BEGIN Supplied entries

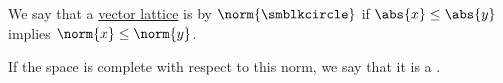 \begin{definition}\label{def:normed_vector_lattice}
  We say that a \hyperref[def:ordered_vector_space]{vector lattice} is  by \( \norm{\anon} \) if \( \abs{x} \leq \abs{y} \) implies \( \norm{x} \leq \norm{y} \).

  If the space is complete with respect to this norm, we say that it is a .
\end{definition}
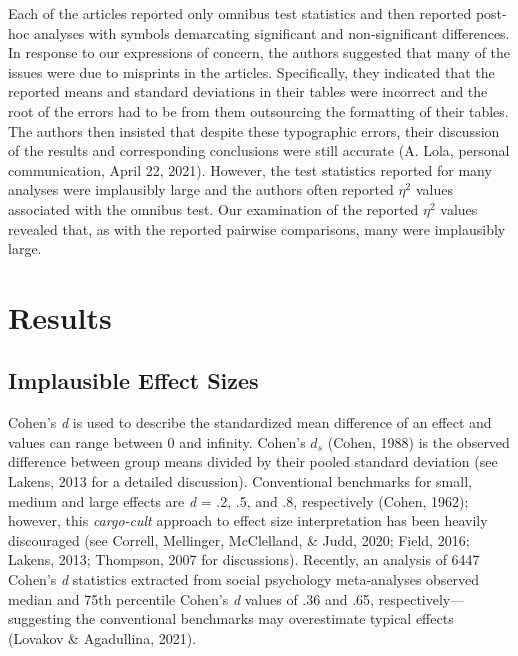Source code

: \documentclass[
  english,
  man,floatsintext]{apa7}
\begin{document}
Each of the articles reported only omnibus test statistics and then reported post-hoc analyses with symbols demarcating significant and non-significant differences. In response to our expressions of concern, the authors suggested that many of the issues were due to misprints in the articles. Specifically, they indicated that the reported means and standard deviations in their tables were incorrect and the root of the errors had to be from them outsourcing the formatting of their tables. The authors then insisted that despite these typographic errors, their discussion of the results and corresponding conclusions were still accurate (A. Lola, personal communication, April 22, 2021). However, the test statistics reported for many analyses were implausibly large and the authors often reported \(\eta^{2}\) values associated with the omnibus test. Our examination of the reported \(\eta^{2}\) values revealed that, as with the reported pairwise comparisons, many were implausibly large.

\hypertarget{results}{%
\section{Results}\label{results}}

\hypertarget{implausible-effect-sizes}{%
\subsection{Implausible Effect Sizes}\label{implausible-effect-sizes}}

Cohen's \emph{d} is used to describe the standardized mean difference of an effect and values can range between 0 and infinity. Cohen's \(d_{s}\) (Cohen, 1988) is the observed difference between group means divided by their pooled standard deviation (see Lakens, 2013 for a detailed discussion). Conventional benchmarks for small, medium and large effects are \emph{d} = .2, .5, and .8, respectively (Cohen, 1962); however, this \emph{cargo-cult} approach to effect size interpretation has been heavily discouraged (see Correll, Mellinger, McClelland, \& Judd, 2020; Field, 2016; Lakens, 2013; Thompson, 2007 for discussions). Recently, an analysis of 6447 Cohen's \emph{d} statistics extracted from social psychology meta-analyses observed median and 75th percentile Cohen's \emph{d} values of .36 and .65, respectively---suggesting the conventional benchmarks may overestimate typical effects (Lovakov \& Agadullina, 2021).
\end{document}
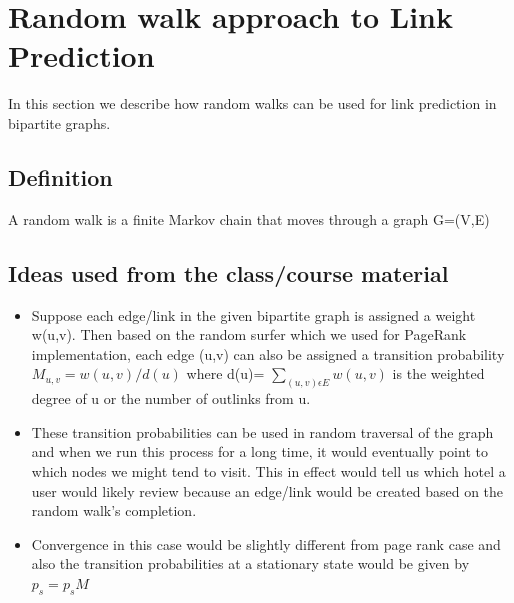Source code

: \documentclass[letterpaper,twocolumn,11pt]{article}
\begin{document}
\section{Random walk approach to Link Prediction}

In this section we describe how random walks can be used for link prediction in bipartite graphs.

\subsection{Definition}
A random walk is a finite Markov chain that moves through a graph G=(V,E)

\subsection{Ideas used from the class/course material}
\begin{itemize}

\item Suppose each edge/link in the given bipartite graph is assigned a weight w(u,v). Then based on the random surfer which we used for PageRank implementation, each edge (u,v) can also be assigned a transition probability $M_{u,v} =w(u,v) / d(u)$ where d(u)= $\sum_{(u,v) \epsilon E} w(u,v)$ is the weighted degree  of u or the number of outlinks from u.

\item These transition probabilities can be used  in random traversal of the graph  and when we run this process for a long time, it would eventually point to which nodes we might tend to visit. This in effect would tell us which hotel a user would likely review because an edge/link would be created based on the random walk's completion.

\item Convergence in this case would be slightly different from page rank case and also the transition probabilities at a stationary state would be given by $p_s= p_s M$
 \end{itemize}
\end{document}
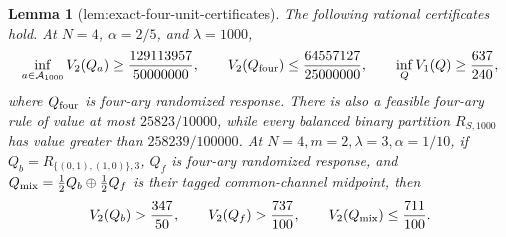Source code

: \documentclass{article}
\newtheorem{lemma}{Lemma}
\begin{document}
\begin{lemma}[lem:exact-four-unit-certificates]\label{lem:exact-four-unit-certificates}
The following rational certificates hold.  At \(N=4\), \(\alpha=2/5\), and \(\lambda=1000\),
\[
 \inf_{a\in\mathcal A_{1000}}V_2(Q_a)\ge\frac{129113957}{50000000},
 \qquad
 V_2(Q_{\rm four})\le\frac{64557127}{25000000},
 \qquad
 \inf_QV_1(Q)\ge\frac{637}{240},
\]
where \(Q_{\rm four}\) is four-ary randomized response.  There is also a feasible four-ary rule of value at most \(25823/10000\), while every balanced binary partition \(R_{S,1000}\) has value greater than \(258239/100000\).  At \(N=4,m=2,\lambda=3,\alpha=1/10\), if \(Q_b=R_{\{(0,1),(1,0)\},3}\), \(Q_f\) is four-ary randomized response, and \(Q_{\rm mix}=\tfrac12Q_b\oplus\tfrac12Q_f\) is their tagged common-channel midpoint, then
\[
 V_2(Q_b)>\frac{347}{50},\qquad
 V_2(Q_f)>\frac{737}{100},\qquad
 V_2(Q_{\rm mix})\le\frac{711}{100}.
\]
\end{lemma}
\end{document}
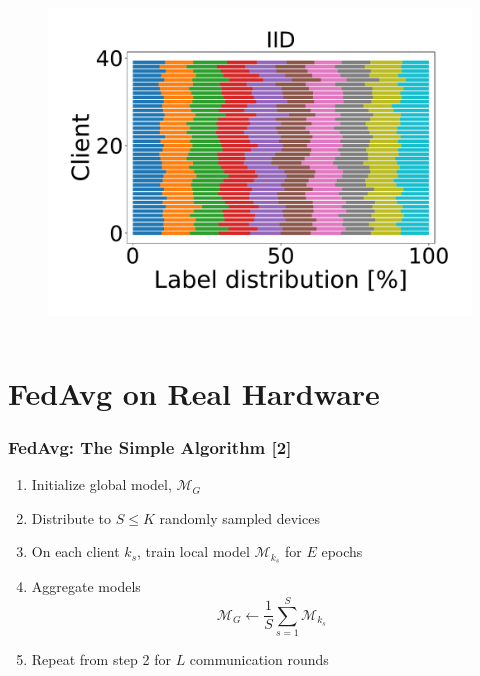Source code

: \documentclass{beamer}
\begin{document}
\begin{frame}
\begin{columns}
\begin{column}{.55\textwidth}
\begin{figure}[htb!]
				\includegraphics[width=0.49\linewidth]{imgs/splits(IID)}
			\end{figure}
		\end{column}
	\end{columns}
\end{frame}

\section{FedAvg on Real Hardware}
\begin{frame}
    \frametitle{FedAvg: The Simple Algorithm [2]}
    \begin{enumerate}
        \item Initialize global model, $\mathcal M_G$
        \item Distribute to $S \le K$ randomly sampled devices
        \item On each client $k_s$, train local model $\mathcal M_{k_s}$ for $E$ epochs
        \item Aggregate models
    \begin{equation*}
        \mathcal M_G \gets \frac{1}{S} \sum_{s=1}^{S} \mathcal M_{k_s}
    \end{equation*}
        \item Repeat from step 2 for $L$ communication rounds
    \end{enumerate}
\end{frame}
\end{document}
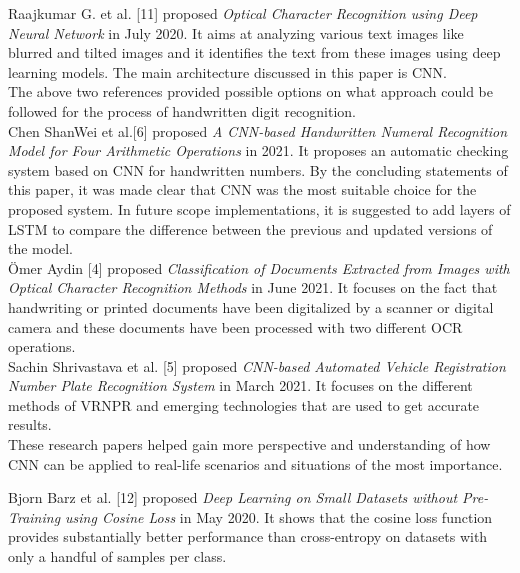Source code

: \noindent
Raajkumar G. et al. [11] proposed {\it Optical Character Recognition using Deep Neural Network} in July 2020. 
\noindent
It aims at analyzing various text images like blurred and tilted images and it identifies the text from these images using deep learning models. The main architecture discussed in this paper is CNN.\\

\noindent
The above two references provided possible options on what approach could be followed for the process of handwritten digit recognition.\\

\noindent
Chen ShanWei et al.[6] proposed {\it A CNN-based Handwritten Numeral Recognition Model for Four Arithmetic Operations} in 2021. It proposes an automatic checking system based on CNN for handwritten numbers. By the concluding statements of this paper, it was made clear that CNN was the most suitable choice for the proposed system. In future scope implementations, it is suggested to add layers of LSTM to compare the difference between the previous and updated versions of the model. \\

\noindent
Ömer Aydin [4] proposed {\it Classification of Documents Extracted from Images with Optical Character Recognition Methods} in June 2021. 
\noindent
It focuses on the fact that handwriting or printed documents have been digitalized by a scanner or digital camera and these documents have been processed with two different OCR operations. \\

\noindent
Sachin Shrivastava et al. [5] proposed {\it CNN-based Automated Vehicle Registration Number Plate Recognition System} in March 2021.
\noindent
It focuses on the different methods of VRNPR and emerging technologies that are used to get accurate results. \\

\noindent
These research papers helped gain more perspective and understanding of how CNN can be applied to real-life scenarios and situations of the most importance.

\clearpage

\noindent
Bjorn Barz et al. [12] proposed {\it Deep Learning on Small Datasets without Pre-Training using Cosine Loss} in May 2020. 
\noindent
It shows that the cosine loss function provides substantially better performance than cross-entropy on datasets with only a handful of samples per class. \\

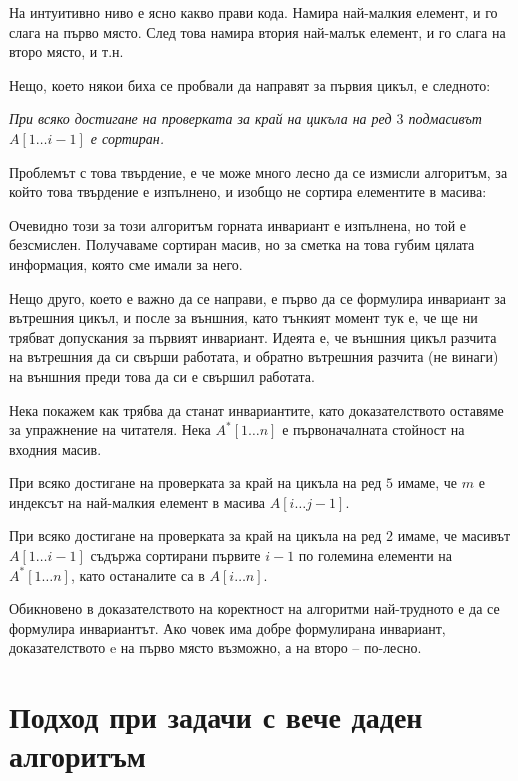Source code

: На интуитивно ниво е ясно какво прави кода.
Намира най-малкия елемент, и го слага на първо място.
След това намира втория най-малък елемент, и го слага на второ място, и т.н.

Нещо, което някои биха се пробвали да направят за първия цикъл, е следното:
\begin{center}
    \textit{При всяко достигане на проверката за край на цикъла на ред $3$ подмасивът $A[1 \dots i - 1]$ е сортиран.}
\end{center}

Проблемът с това твърдение, е че може много лесно да се измисли алгоритъм, за който това твърдение е изпълнено, и изобщо не сортира елементите в масива:


Очевидно този за този алгоритъм горната инвариант е изпълнена, но той е безсмислен.
Получаваме сортиран масив, но за сметка на това губим цялата информация, която сме имали за него.

Нещо друго, което е важно да се направи, е първо да се формулира инвариант за вътрешния цикъл, и после за външния, като тънкият момент тук е, че ще ни трябват допускания за първият инвариант.
Идеята е, че външния цикъл разчита на вътрешния да си свърши работата, и обратно вътрешния разчита (не винаги) на външния преди това да си е свършил работата.

Нека покажем как трябва да станат инвариантите, като доказателството оставяме за упражнение на читателя.
Нека $A^*[1 \dots n]$ е първоначалната стойност на входния масив.
\begin{invariant}
    При всяко достигане на проверката за край на цикъла на ред $5$ имаме, че $m$ е индексът на най-малкия елемент в масива $A[i \dots j - 1]$.
\end{invariant}

\begin{invariant}
    При всяко достигане на проверката за край на цикъла на ред $2$ имаме, че масивът $A[1 \dots i - 1]$ съдържа сортирани първите $i - 1$ по големина елементи на $A^*[1 \dots n]$, като останалите са в $A[i \dots n]$.
\end{invariant}

Обикновено в доказателството на коректност на алгоритми най-трудното е да се формулира инвариантът.
Ако човек има добре формулирана инвариант, доказателството e на първо място възможно, а на второ -- по-лесно.

\section{Подход при задачи с вече даден алгоритъм}


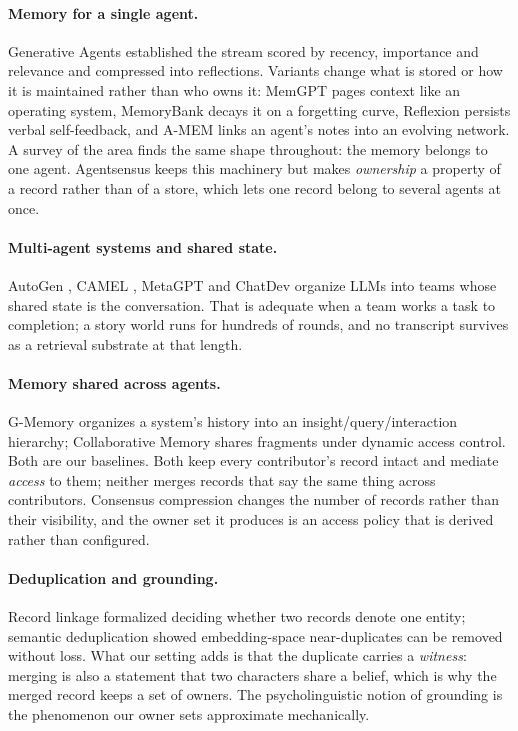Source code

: \documentclass{article}
\begin{document}
\paragraph{Memory for a single agent.} Generative Agents
\citep{park2023generative} established the stream scored by recency, importance
and relevance and compressed into reflections. Variants change what is stored or
how it is maintained rather than who owns it: MemGPT \citep{packer2023memgpt}
pages context like an operating system, MemoryBank \citep{zhong2024memorybank}
decays it on a forgetting curve, Reflexion \citep{shinn2023reflexion} persists
verbal self-feedback, and A-MEM \citep{xu2025amem} links an agent's notes into an
evolving network. A survey of the area \citep{zhang2024memsurvey} finds the same
shape throughout: the memory belongs to one agent. Agentsensus keeps this
machinery but makes \emph{ownership} a property of a record rather than of a
store, which lets one record belong to several agents at once.

\paragraph{Multi-agent systems and shared state.} AutoGen
\citep{wu2023autogen}, CAMEL \citep{li2023camel}, MetaGPT
\citep{hong2024metagpt} and ChatDev \citep{qian2024chatdev} organize LLMs into
teams whose shared state is the conversation. That is adequate when a team works
a task to completion; a story world runs for hundreds of rounds, and no
transcript survives as a retrieval substrate at that length.

\paragraph{Memory shared across agents.} G-Memory \citep{zhang2025gmemory}
organizes a system's history into an insight/query/interaction hierarchy;
Collaborative Memory \citep{rezazadeh2025collaborative} shares fragments under
dynamic access control. Both are our baselines. Both keep every contributor's
record intact and mediate \emph{access} to them; neither merges records that say
the same thing across contributors. Consensus compression changes the number of
records rather than their visibility, and the owner set it produces is an access
policy that is derived rather than configured.

\paragraph{Deduplication and grounding.} Record linkage
\citep{fellegi1969record} formalized deciding whether two records denote one
entity; semantic deduplication \citep{abbas2023semdedup} showed embedding-space
near-duplicates can be removed without loss. What our setting adds is that the
duplicate carries a \emph{witness}: merging is also a statement that two
characters share a belief, which is why the merged record keeps a set of owners.
The psycholinguistic notion of grounding \citep{clark1991grounding} is the
phenomenon our owner sets approximate mechanically.
\end{document}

END Supplied entries

From the data above, return only the lines starting at the line that holds "Очевидно този за" and ending at the line that holds "for a single", word for word and without pictures.

# [Result of the task]
Очевидно този за този алгоритъм горната инвариант е изпълнена, но той е безсмислен.
Получаваме сортиран масив, но за сметка на това губим цялата информация, която сме имали за него.

Нещо друго, което е важно да се направи, е първо да се формулира инвариант за вътрешния цикъл, и после за външния, като тънкият момент тук е, че ще ни трябват допускания за първият инвариант.
Идеята е, че външния цикъл разчита на вътрешния да си свърши работата, и обратно вътрешния разчита (не винаги) на външния преди това да си е свършил работата.

Нека покажем как трябва да станат инвариантите, като доказателството оставяме за упражнение на читателя.
Нека $A^*[1 \dots n]$ е първоначалната стойност на входния масив.
\begin{invariant}
    При всяко достигане на проверката за край на цикъла на ред $5$ имаме, че $m$ е индексът на най-малкия елемент в масива $A[i \dots j - 1]$.
\end{invariant}

\begin{invariant}
    При всяко достигане на проверката за край на цикъла на ред $2$ имаме, че масивът $A[1 \dots i - 1]$ съдържа сортирани първите $i - 1$ по големина елементи на $A^*[1 \dots n]$, като останалите са в $A[i \dots n]$.
\end{invariant}

Обикновено в доказателството на коректност на алгоритми най-трудното е да се формулира инвариантът.
Ако човек има добре формулирана инвариант, доказателството e на първо място възможно, а на второ -- по-лесно.

\section{Подход при задачи с вече даден алгоритъм}


Source code

: \documentclass{article}
\begin{document}
\paragraph{Memory for a single agent.} Generative Agents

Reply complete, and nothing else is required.